Lee Westwood should not have any abuse to put up with at The Belfry this week, but fatigue could well be a factor in his defence of the Quinn Direct British Masters.
Of Nick Faldo’s beaten Ryder Cup side in Louisville, only Westwood and Ireland's Graeme McDowell are in action on the course that staged the 1985, 1989, 1993 and 2002 matches.
Oliver Wilson was to have played as well, but withdrew on Tuesday because he did not think he was able to give his best – and that despite playing only two of the five sessions on his Ryder Cup debut.
“It’s a big decision because it’s my home tournament and I know quite a few people who were going to come and watch me,” said Wilson.
“But I’ve made a few mistakes this year playing when I wasn’t ready to play and I don’t think I can give it 100% this week.
“Last week was easily the greatest experience of my life. That sounds weird because we lost and we were all devastated about that, but it was such an incredible stage to perform on and there were so many highlights.
“Yes it was only two matches I played, but they were 14-hour days and I’m worn out. It’s been hard to switch off.
“This way I can rest and prepare for the Dunhill Links in Scotland next week.”
Westwood played in four of the five sessions in Kentucky and also had to cope with some “shameful” heckling as well, although he now regrets some of the comments he made.

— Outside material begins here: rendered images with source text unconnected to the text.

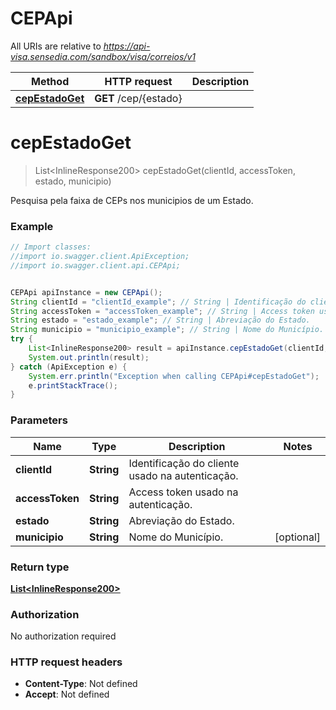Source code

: # CEPApi

All URIs are relative to *https://api-visa.sensedia.com/sandbox/visa/correios/v1*

Method | HTTP request | Description
------------- | ------------- | -------------
[**cepEstadoGet**](CEPApi.md#cepEstadoGet) | **GET** /cep/{estado} | 


<a name="cepEstadoGet"></a>
# **cepEstadoGet**
> List&lt;InlineResponse200&gt; cepEstadoGet(clientId, accessToken, estado, municipio)



Pesquisa pela faixa de CEPs nos municipios de um Estado.

### Example
```java
// Import classes:
//import io.swagger.client.ApiException;
//import io.swagger.client.api.CEPApi;


CEPApi apiInstance = new CEPApi();
String clientId = "clientId_example"; // String | Identificação do cliente usado na autenticação.
String accessToken = "accessToken_example"; // String | Access token usado na autenticação.
String estado = "estado_example"; // String | Abreviação do Estado.
String municipio = "municipio_example"; // String | Nome do Município.
try {
    List<InlineResponse200> result = apiInstance.cepEstadoGet(clientId, accessToken, estado, municipio);
    System.out.println(result);
} catch (ApiException e) {
    System.err.println("Exception when calling CEPApi#cepEstadoGet");
    e.printStackTrace();
}
```

### Parameters

Name | Type | Description  | Notes
------------- | ------------- | ------------- | -------------
 **clientId** | **String**| Identificação do cliente usado na autenticação. |
 **accessToken** | **String**| Access token usado na autenticação. |
 **estado** | **String**| Abreviação do Estado. |
 **municipio** | **String**| Nome do Município. | [optional]

### Return type

[**List&lt;InlineResponse200&gt;**](InlineResponse200.md)

### Authorization

No authorization required

### HTTP request headers

 - **Content-Type**: Not defined
 - **Accept**: Not defined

“A lot of what I said didn’t come out quite as I intended and finished up sounding like sour grapes,” he said in a statement issued by his management company today.

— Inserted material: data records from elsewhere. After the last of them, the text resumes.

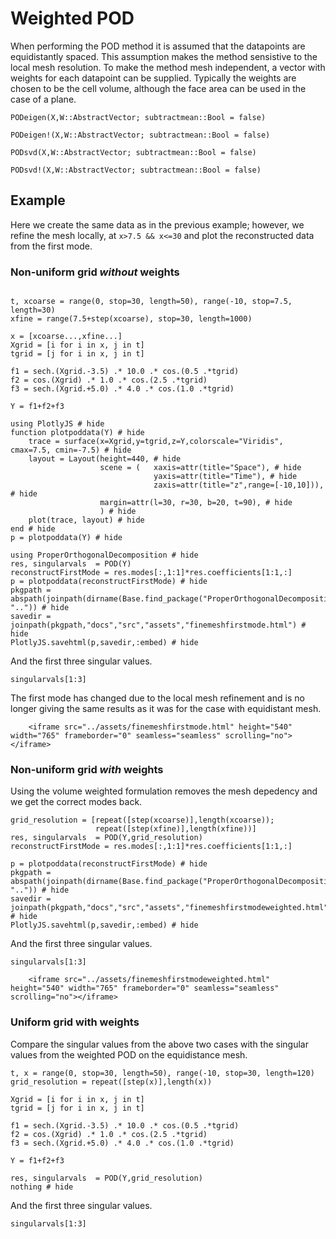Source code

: # Weighted POD
When performing the POD method it is assumed that the datapoints are equidistantly spaced. 
This assumption makes the method sensistive to the local mesh resolution. To make the method mesh
independent, a vector with weights for each datapoint can be supplied. Typically the weights
are chosen to be the cell volume, although the face area can be used in the case of a plane. 

```@docs
PODeigen(X,W::AbstractVector; subtractmean::Bool = false)
```
```@docs
PODeigen!(X,W::AbstractVector; subtractmean::Bool = false)
```
```@docs
PODsvd(X,W::AbstractVector; subtractmean::Bool = false)
```
```@docs
PODsvd!(X,W::AbstractVector; subtractmean::Bool = false)
```

## Example
Here we create the same data as in the previous example; however, we refine the 
mesh locally, at `x>7.5 && x<=30` and plot the reconstructed data from the first mode.

### Non-uniform grid *without* weights
```@example weightedpod

t, xcoarse = range(0, stop=30, length=50), range(-10, stop=7.5, length=30)
xfine = range(7.5+step(xcoarse), stop=30, length=1000)

x = [xcoarse...,xfine...]
Xgrid = [i for i in x, j in t]
tgrid = [j for i in x, j in t]

f1 = sech.(Xgrid.-3.5) .* 10.0 .* cos.(0.5 .*tgrid)
f2 = cos.(Xgrid) .* 1.0 .* cos.(2.5 .*tgrid)
f3 = sech.(Xgrid.+5.0) .* 4.0 .* cos.(1.0 .*tgrid)

Y = f1+f2+f3

using PlotlyJS # hide
function plotpoddata(Y) # hide
    trace = surface(x=Xgrid,y=tgrid,z=Y,colorscale="Viridis", cmax=7.5, cmin=-7.5) # hide
    layout = Layout(height=440, # hide
                    scene = (   xaxis=attr(title="Space"), # hide
                                yaxis=attr(title="Time"), # hide
                                zaxis=attr(title="z",range=[-10,10])), # hide
                    margin=attr(l=30, r=30, b=20, t=90), # hide
                    ) # hide
    plot(trace, layout) # hide
end # hide
p = plotpoddata(Y) # hide

using ProperOrthogonalDecomposition # hide
res, singularvals  = POD(Y)
reconstructFirstMode = res.modes[:,1:1]*res.coefficients[1:1,:]
p = plotpoddata(reconstructFirstMode) # hide
pkgpath = abspath(joinpath(dirname(Base.find_package("ProperOrthogonalDecomposition")), "..")) # hide
savedir = joinpath(pkgpath,"docs","src","assets","finemeshfirstmode.html") # hide
PlotlyJS.savehtml(p,savedir,:embed) # hide
```
And the first three singular values.
```@example weightedpod
singularvals[1:3]
```
The first mode has changed due to the local mesh refinement and is no longer giving the same results as it 
was for the case with equidistant mesh.

```@raw html
    <iframe src="../assets/finemeshfirstmode.html" height="540" width="765" frameborder="0" seamless="seamless" scrolling="no"></iframe>
```

### Non-uniform grid *with* weights

Using the volume weighted formulation removes the mesh depedency and we get the correct
modes back. 
```@example weightedpod
grid_resolution = [repeat([step(xcoarse)],length(xcoarse));
                   repeat([step(xfine)],length(xfine))]
res, singularvals  = POD(Y,grid_resolution)
reconstructFirstMode = res.modes[:,1:1]*res.coefficients[1:1,:]

p = plotpoddata(reconstructFirstMode) # hide
pkgpath = abspath(joinpath(dirname(Base.find_package("ProperOrthogonalDecomposition")), "..")) # hide
savedir = joinpath(pkgpath,"docs","src","assets","finemeshfirstmodeweighted.html") # hide
PlotlyJS.savehtml(p,savedir,:embed) # hide
```
And the first three singular values.
```@example weightedpod
singularvals[1:3]
```
```@raw html
    <iframe src="../assets/finemeshfirstmodeweighted.html" height="540" width="765" frameborder="0" seamless="seamless" scrolling="no"></iframe>
```

### Uniform grid with weights

Compare the singular values from the above two cases with the singular values 
from the weighted POD on the equidistance mesh.
```@example weightedpod
t, x = range(0, stop=30, length=50), range(-10, stop=30, length=120)
grid_resolution = repeat([step(x)],length(x))

Xgrid = [i for i in x, j in t]
tgrid = [j for i in x, j in t]

f1 = sech.(Xgrid.-3.5) .* 10.0 .* cos.(0.5 .*tgrid)
f2 = cos.(Xgrid) .* 1.0 .* cos.(2.5 .*tgrid)
f3 = sech.(Xgrid.+5.0) .* 4.0 .* cos.(1.0 .*tgrid)

Y = f1+f2+f3

res, singularvals  = POD(Y,grid_resolution)
nothing # hide
```
And the first three singular values.
```@example weightedpod
singularvals[1:3]
```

“So let me say right now that I applaud America’s victory, Paul Azinger’s captaincy in general and the vast majority of the watching public who witnessed a titanic struggle between two very good sides.

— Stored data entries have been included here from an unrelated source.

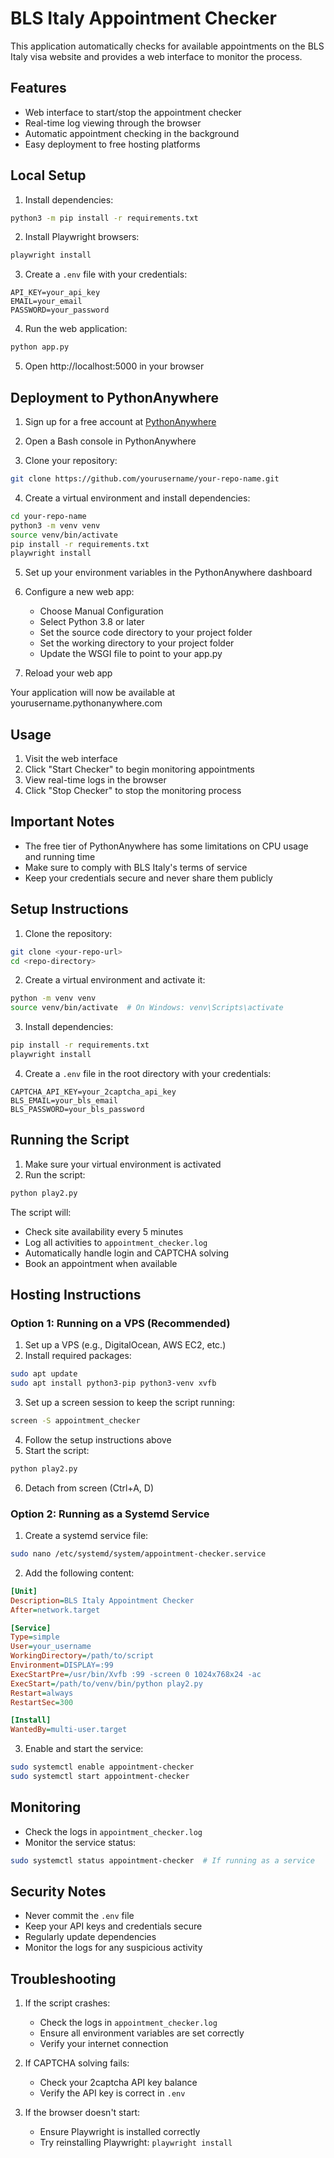 # BLS Italy Appointment Checker

This application automatically checks for available appointments on the BLS Italy visa website and provides a web interface to monitor the process.

## Features

- Web interface to start/stop the appointment checker
- Real-time log viewing through the browser
- Automatic appointment checking in the background
- Easy deployment to free hosting platforms

## Local Setup

1. Install dependencies:
```bash
python3 -m pip install -r requirements.txt
```

2. Install Playwright browsers:
```bash
playwright install
```

3. Create a `.env` file with your credentials:
```
API_KEY=your_api_key
EMAIL=your_email
PASSWORD=your_password
```

4. Run the web application:
```bash
python app.py
```

5. Open http://localhost:5000 in your browser

## Deployment to PythonAnywhere

1. Sign up for a free account at [PythonAnywhere](https://www.pythonanywhere.com)

2. Open a Bash console in PythonAnywhere

3. Clone your repository:
```bash
git clone https://github.com/yourusername/your-repo-name.git
```

4. Create a virtual environment and install dependencies:
```bash
cd your-repo-name
python3 -m venv venv
source venv/bin/activate
pip install -r requirements.txt
playwright install
```

5. Set up your environment variables in the PythonAnywhere dashboard

6. Configure a new web app:
   - Choose Manual Configuration
   - Select Python 3.8 or later
   - Set the source code directory to your project folder
   - Set the working directory to your project folder
   - Update the WSGI file to point to your app.py

7. Reload your web app

Your application will now be available at yourusername.pythonanywhere.com

## Usage

1. Visit the web interface
2. Click "Start Checker" to begin monitoring appointments
3. View real-time logs in the browser
4. Click "Stop Checker" to stop the monitoring process

## Important Notes

- The free tier of PythonAnywhere has some limitations on CPU usage and running time
- Make sure to comply with BLS Italy's terms of service
- Keep your credentials secure and never share them publicly

## Setup Instructions

1. Clone the repository:
```bash
git clone <your-repo-url>
cd <repo-directory>
```

2. Create a virtual environment and activate it:
```bash
python -m venv venv
source venv/bin/activate  # On Windows: venv\Scripts\activate
```

3. Install dependencies:
```bash
pip install -r requirements.txt
playwright install
```

4. Create a `.env` file in the root directory with your credentials:
```env
CAPTCHA_API_KEY=your_2captcha_api_key
BLS_EMAIL=your_bls_email
BLS_PASSWORD=your_bls_password
```

## Running the Script

1. Make sure your virtual environment is activated
2. Run the script:
```bash
python play2.py
```

The script will:
- Check site availability every 5 minutes
- Log all activities to `appointment_checker.log`
- Automatically handle login and CAPTCHA solving
- Book an appointment when available

## Hosting Instructions

### Option 1: Running on a VPS (Recommended)

1. Set up a VPS (e.g., DigitalOcean, AWS EC2, etc.)
2. Install required packages:
```bash
sudo apt update
sudo apt install python3-pip python3-venv xvfb
```

3. Set up a screen session to keep the script running:
```bash
screen -S appointment_checker
```

4. Follow the setup instructions above
5. Start the script:
```bash
python play2.py
```

6. Detach from screen (Ctrl+A, D)

### Option 2: Running as a Systemd Service

1. Create a systemd service file:
```bash
sudo nano /etc/systemd/system/appointment-checker.service
```

2. Add the following content:
```ini
[Unit]
Description=BLS Italy Appointment Checker
After=network.target

[Service]
Type=simple
User=your_username
WorkingDirectory=/path/to/script
Environment=DISPLAY=:99
ExecStartPre=/usr/bin/Xvfb :99 -screen 0 1024x768x24 -ac
ExecStart=/path/to/venv/bin/python play2.py
Restart=always
RestartSec=300

[Install]
WantedBy=multi-user.target
```

3. Enable and start the service:
```bash
sudo systemctl enable appointment-checker
sudo systemctl start appointment-checker
```

## Monitoring

- Check the logs in `appointment_checker.log`
- Monitor the service status:
```bash
sudo systemctl status appointment-checker  # If running as a service
```

## Security Notes

- Never commit the `.env` file
- Keep your API keys and credentials secure
- Regularly update dependencies
- Monitor the logs for any suspicious activity

## Troubleshooting

1. If the script crashes:
   - Check the logs in `appointment_checker.log`
   - Ensure all environment variables are set correctly
   - Verify your internet connection

2. If CAPTCHA solving fails:
   - Check your 2captcha API key balance
   - Verify the API key is correct in `.env`

3. If the browser doesn't start:
   - Ensure Playwright is installed correctly
   - Try reinstalling Playwright: `playwright install`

“I regret that I singled out a small minority of the crowd who had a go at me and my family during competition days because far and away the greater majority were impeccably behaved and got right behind their team – as did the excellent European supporters.
“My comments about the hecklers and Paul’s geeing up the crowd before the event were in no way intended to be an excuse or the words of an ungracious loser.
“I may not have been too thrilled with one or two things that happened in Valhalla, but I am taking absolutely nothing away from America’s win.
“When you’re beaten by a better side, you just have to admit it.”
McDowell and Westwood have both been given a late tee-off in tomorrow’s opening round so they can get some more rest in.
Westwood is bound to carry the biggest gallery of the day because he is paired with Colin Montgomerie and former US Open champion Michael Campbell.
McDowell is with Paul McGinley and Swede Johan Edfors, while among the early starters are Darren Clarke, David Howell, Thomas Bjorn and Ross Fisher.